In particular, when you are performing a series of operations on a file, such as changing its owner, stat ing the file, or changing its mode, first open the file and then use the fchown( ), fstat( ), or fchmod( ) system calls. Doing so will prevent the file from being replaced while your program is running (a possible race condition). Also avoid the use of the access( ) function to determine your ability to access a file: using the access( ) function followed by an open( ) is a race condition, and almost always a bug. 
13. Don't have your program dump core except during your testing. 


Core files can fill up a filesystem. Core files can contain confidential information. In some cases, an attacker can actually use the fact that a program dumps core to break into a system. Instead of dumping core, have your program log the appropriate problem and exit. Use the setrlimit( ) function to limit the size of the core file to 0. 

14. Do not create files in world-writable directories. 


If your CGI script needs to run as the nobody user, then have the directory in which it needs to create files owned by the nobody user. (This also applies to the /tmp directory.) 

15. Don't place undue reliance on the source IP address in the packets of connections you receive. 


Such items may be forged or altered. 

16. Include some form of load shedding or load limiting in your server to handle cases of excessive load. 


What happens if someone makes a concerted effort to direct a denial-of-service attack against your server?

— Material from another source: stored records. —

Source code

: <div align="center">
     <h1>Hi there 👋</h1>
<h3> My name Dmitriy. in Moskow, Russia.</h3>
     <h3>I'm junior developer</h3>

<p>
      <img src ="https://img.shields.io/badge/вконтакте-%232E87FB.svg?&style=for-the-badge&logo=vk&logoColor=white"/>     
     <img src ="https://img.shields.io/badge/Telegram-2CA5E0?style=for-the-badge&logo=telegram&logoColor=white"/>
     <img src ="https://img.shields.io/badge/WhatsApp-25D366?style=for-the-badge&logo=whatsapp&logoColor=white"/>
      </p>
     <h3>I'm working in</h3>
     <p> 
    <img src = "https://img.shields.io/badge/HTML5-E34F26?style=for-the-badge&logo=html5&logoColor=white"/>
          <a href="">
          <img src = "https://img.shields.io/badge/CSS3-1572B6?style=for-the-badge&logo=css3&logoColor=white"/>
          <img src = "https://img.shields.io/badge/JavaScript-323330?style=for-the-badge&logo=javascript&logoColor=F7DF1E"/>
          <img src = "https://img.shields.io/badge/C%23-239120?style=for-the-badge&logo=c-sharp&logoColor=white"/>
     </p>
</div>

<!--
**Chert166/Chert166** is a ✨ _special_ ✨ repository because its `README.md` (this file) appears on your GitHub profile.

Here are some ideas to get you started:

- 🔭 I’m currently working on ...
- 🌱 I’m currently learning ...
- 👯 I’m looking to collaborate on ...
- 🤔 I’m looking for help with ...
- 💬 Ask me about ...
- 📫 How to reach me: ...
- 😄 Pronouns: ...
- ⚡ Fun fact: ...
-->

One technique is to have your web server stop processing incoming requests if the load goes over some predefined value. 

17. Put reasonable time-outs on the real time used by your CGI script while it is running. 


Your CGI script may become blocked for any number of reasons: a read request from a remote server may hang. The user's web browser may not accept information that you send to it. An easy technique to solve both of these problems is to put hard limits on the amount of real time that your CGI script can use. Once it uses more than its allotted amount of real time, it should clean up and exit. Most modern systems support some call to set such a limit. 

18. Put reasonable limits on the CPU time used by your CGI script while it is running. 


A bug in your CGI script may put it in an infinite loop. To protect your users and your server against this possibility, you should place a hard limit on the total amount of CPU time that the CGI script can consume. 

19. Do not require the user to send a reusable password in plaintext over the network connection to authenticate himself or herself. 


If you use usernames and passwords, use a cryptographically enabled web server so that the password is not sent in plaintext. Alternatively, use client-side certificates to provide authentication. 

20. Have your code reviewed by another competent programmer (or two, or more). 


After they have reviewed it, "walk through" the code with them and explain what each part does. We have found that such reviews are a surefire way to discover logic errors. Trying to explain why something is done a certain way often results in an exclamation of "Wait a moment . . . why did I do that?" 

21. "Whenever possible, steal code." 


Don't write your own CGI library when you can use one that's already been debugged. But beware of stealing code that contains Trojan horses. 

Remember, many security bugs are actually programming bugs, which is good news for programmers. When you make your program more secure, you'll simultaneously be making it more reliable.